Interior Minister Sar Kheng and ministry spokesman Khieu Sopheak yesterday took a yearly meeting on national crime rates as an opportunity to lavish praise on the Kingdom’s security forces for preventing protests and arresting people on what are widely considered political grounds.
Delivering opening remarks, Interior Minister Sar Kheng applauded law enforcement for creating “good conditions that make a fruitful atmosphere for economic and social development and strengthen democracy and rule of law in Cambodia” in 2015.
“National security has been strengthened,” Kheng said, noting reductions in cross-border crimes.

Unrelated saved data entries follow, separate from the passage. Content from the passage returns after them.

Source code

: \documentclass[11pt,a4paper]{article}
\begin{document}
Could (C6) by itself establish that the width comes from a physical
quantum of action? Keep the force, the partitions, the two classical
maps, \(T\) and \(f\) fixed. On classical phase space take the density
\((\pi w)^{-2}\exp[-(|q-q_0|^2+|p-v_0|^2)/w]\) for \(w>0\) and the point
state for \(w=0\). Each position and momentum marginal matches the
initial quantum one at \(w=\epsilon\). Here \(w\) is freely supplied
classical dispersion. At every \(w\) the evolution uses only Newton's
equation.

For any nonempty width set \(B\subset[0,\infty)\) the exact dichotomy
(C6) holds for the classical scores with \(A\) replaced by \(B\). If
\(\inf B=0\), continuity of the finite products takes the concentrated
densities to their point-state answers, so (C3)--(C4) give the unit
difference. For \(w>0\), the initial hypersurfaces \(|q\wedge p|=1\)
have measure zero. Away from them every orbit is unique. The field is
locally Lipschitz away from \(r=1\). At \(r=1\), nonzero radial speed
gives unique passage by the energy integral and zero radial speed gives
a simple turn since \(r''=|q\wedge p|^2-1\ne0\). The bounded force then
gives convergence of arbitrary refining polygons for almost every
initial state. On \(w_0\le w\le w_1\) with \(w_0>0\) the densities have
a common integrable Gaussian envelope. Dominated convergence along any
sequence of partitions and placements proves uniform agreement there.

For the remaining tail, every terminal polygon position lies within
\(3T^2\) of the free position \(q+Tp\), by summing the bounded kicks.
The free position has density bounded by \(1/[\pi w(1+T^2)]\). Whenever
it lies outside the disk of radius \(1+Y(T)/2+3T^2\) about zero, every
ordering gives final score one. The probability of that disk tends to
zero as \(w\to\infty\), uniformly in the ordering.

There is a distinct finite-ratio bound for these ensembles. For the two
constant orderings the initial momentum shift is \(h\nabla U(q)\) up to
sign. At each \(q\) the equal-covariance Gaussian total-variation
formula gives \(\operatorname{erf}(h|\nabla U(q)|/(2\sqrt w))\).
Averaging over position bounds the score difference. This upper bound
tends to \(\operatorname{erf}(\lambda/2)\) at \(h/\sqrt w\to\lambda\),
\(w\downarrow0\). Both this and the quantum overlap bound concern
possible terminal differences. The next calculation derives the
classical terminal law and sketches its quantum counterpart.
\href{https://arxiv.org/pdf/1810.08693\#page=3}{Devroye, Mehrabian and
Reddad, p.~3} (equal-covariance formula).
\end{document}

However, he added, peace at the borders could be attributed to the “timely prevention of actions intended to make chaos in society”, an apparent veiled reference to the contentious border-demarcation politics of the Cambodia National Rescue Party.
“Demonstrations and strikes have been reduced … [and] solved peacefully,” he said.

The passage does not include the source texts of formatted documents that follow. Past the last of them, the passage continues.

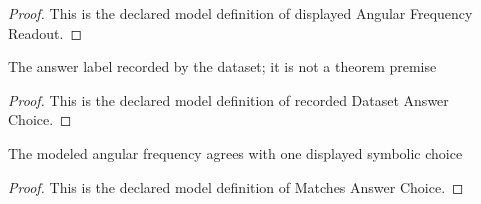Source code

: \begin{proof}
  This is the declared model definition of displayed Angular Frequency Readout.
\end{proof}
\begin{definition}
  \label{def:physics:phyx-mini-0272:phyxminiproblems-problemphyxmini0272-recordeddatasetanswerchoice}
  The answer label recorded by the dataset; it is not a theorem premise
\end{definition}
\begin{proof}
  This is the declared model definition of recorded Dataset Answer Choice.
\end{proof}
\begin{definition}
  \label{def:physics:phyx-mini-0272:phyxminiproblems-problemphyxmini0272-matchesanswerchoice}
  The modeled angular frequency agrees with one displayed symbolic choice
\end{definition}
\begin{proof}
  This is the declared model definition of Matches Answer Choice.
\end{proof}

Speaking after the minister, Sopheak said “it is a good thing” that demonstrations and strikes fell by 35 per cent from 2,634 in 2014 to 1,509 in 2015, claiming that there were only two cases of violence at demonstrations in 2015 – referring to the two opposition lawmakers brutally beaten outside the National Assembly after an anti-CNRP rally in which police did not intervene.
Sopheak went on to praise the effectiveness of police for having “arrested 11 suspects who had used violence at the Freedom Park [demonstrations] in 2014, and arrested one person for faking a border treaty, and arrested a person who incited to cause colour revolution”, referring to the internationally criticised arrests of CNRP activists, Senator Hong Sok Hour and a university student who posted on Facebook.
“And we are seeking to arrest [self-exiled opposition leader] Mr Sam Rainsy for defamation,” he added.
The ministry spokesman, without naming the opposition party, said “there is that party that considers its strategy to make a colour revolution”, before rattling off other countries that have had “colour revolutions” – naming Tunisia, Egypt and Libya – and are “not safe”.
In his earlier remarks, Sar Kheng also congratulated the authorities on the overall drop in crime, noting the increase in “all kinds of crackdowns”.
According to a report released at yesterday’s conference, in 2015, the total number of reported criminal offences fell by about 4 per cent, to 2,709. Petty theft remained more or less steady at around 1,100 cases.
Although misdemeanours were down, the number of felonies went up, from 716 to 751, which can be attributed to an increase in aggravated robberies (up to 279 from 251) and rapes (253 cases, up from 226).
“We still face challenges, including armed robbery, which is rearing its head again recently, and murder,” Kheng said.